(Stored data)
+ + +
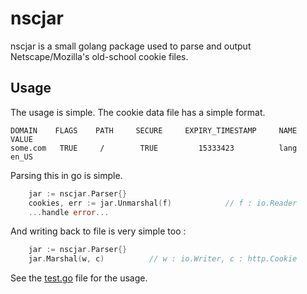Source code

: # nscjar

nscjar is a small golang package used to parse and output Netscape/Mozilla's old-school cookie files.

## Usage

The usage is simple. The cookie data file has a simple format.

```
DOMAIN    FLAGS    PATH     SECURE     EXPIRY_TIMESTAMP     NAME      VALUE
some.com   TRUE     /        TRUE         15333423          lang      en_US
```

Parsing this in go is simple.

```go
    jar := nscjar.Parser{}
    cookies, err := jar.Unmarshal(f)            // f : io.Reader
    ...handle error...
```

And writing back to file is very simple too :

```go
    jar := nscjar.Parser{}
    jar.Marshal(w, c)          // w : io.Writer, c : http.Cookie
```

See the [test.go](example/test.go) file for the usage.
+ + +
Activity:
Nothing outside the span should appear: transcribe the lines from the one containing "And writing back" through the last line of the records.

Answer area:
And writing back to file is very simple too :

```go
    jar := nscjar.Parser{}
    jar.Marshal(w, c)          // w : io.Writer, c : http.Cookie
```

See the [test.go](example/test.go) file for the usage.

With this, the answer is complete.